[Stored items]
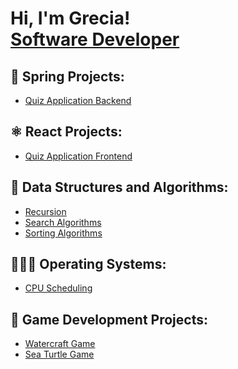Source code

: <h1>Hi, I'm Grecia! <br/><a href="https:github.com/Gigi-Pons">Software Developer</a></h1>

<h2>🌱 Spring Projects: </h2>

- [Quiz Application Backend](https://github.com/Gigi-Pons/QuizApplicationBackend)

<h2>⚛️ React Projects: </h2>

- [Quiz Application Frontend](https://github.com/Gigi-Pons/QuizApplicationFrontend.git)

<h2>📨  Data Structures and Algorithms: </h2>

- [Recursion](https://github.com/gigi-pons/recursion)
- [Search Algorithms](https://github.com/gigi-pons/SearchAlgorithms)
- [Sorting Algorithms](https://github.com/gigi-pons/SortingAlgorithms)

<h2>👩🏽‍💻 Operating Systems: </h2>

- [CPU Scheduling](https://github.com/Gigi-Pons/OperatingSystemProjects)

<h2>👾 Game Development Projects: </h2>

- [Watercraft Game](https://github.com/Gigi-Pons/watercraftGame)
- [Sea Turtle Game](https://github.com/Gigi-Pons/seaTurtleGame)

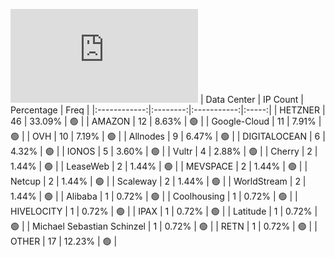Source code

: ![Diagramm](https://github.com/111STAVR111/props/blob/main/Celestia/Mainnet/Decentralization/1/README.md)
| Data Center | IP Count | Percentage | Freq |
|:------------:|:--------:|:-----------:|:-----:|
| HETZNER | 46 | 33.09% | 🟢 |
| AMAZON | 12 | 8.63% | 🟢 |
| Google-Cloud | 11 | 7.91% | 🟢 |
| OVH | 10 | 7.19% | 🟢 |
| Allnodes | 9 | 6.47% | 🟢 |
| DIGITALOCEAN | 6 | 4.32% | 🟢 |
| IONOS | 5 | 3.60% | 🟢 |
| Vultr | 4 | 2.88% | 🟢 |
| Cherry | 2 | 1.44% | 🟢 |
| LeaseWeb | 2 | 1.44% | 🟢 |
| MEVSPACE | 2 | 1.44% | 🟢 |
| Netcup | 2 | 1.44% | 🟢 |
| Scaleway | 2 | 1.44% | 🟢 |
| WorldStream | 2 | 1.44% | 🟢 |
| Alibaba | 1 | 0.72% | 🟢 |
| Coolhousing | 1 | 0.72% | 🟢 |
| HIVELOCITY | 1 | 0.72% | 🟢 |
| IPAX | 1 | 0.72% | 🟢 |
| Latitude | 1 | 0.72% | 🟢 |
| Michael Sebastian Schinzel | 1 | 0.72% | 🟢 |
| RETN | 1 | 0.72% | 🟢 |
| OTHER | 17 | 12.23% | 🟢 |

**What is expected**
Copy word for word the lines above, starting at the line containing "<h2>👾 Game Development Projects: </h2>" and ending at the line containing "11 | 7.91% | 🟢 |", inclusive, with no pictures.

**Answer area**
<h2>👾 Game Development Projects: </h2>

- [Watercraft Game](https://github.com/Gigi-Pons/watercraftGame)
- [Sea Turtle Game](https://github.com/Gigi-Pons/seaTurtleGame)

Source code

: ![Diagramm](https://github.com/111STAVR111/props/blob/main/Celestia/Mainnet/Decentralization/1/README.md)
| Data Center | IP Count | Percentage | Freq |
|:------------:|:--------:|:-----------:|:-----:|
| HETZNER | 46 | 33.09% | 🟢 |
| AMAZON | 12 | 8.63% | 🟢 |
| Google-Cloud | 11 | 7.91% | 🟢 |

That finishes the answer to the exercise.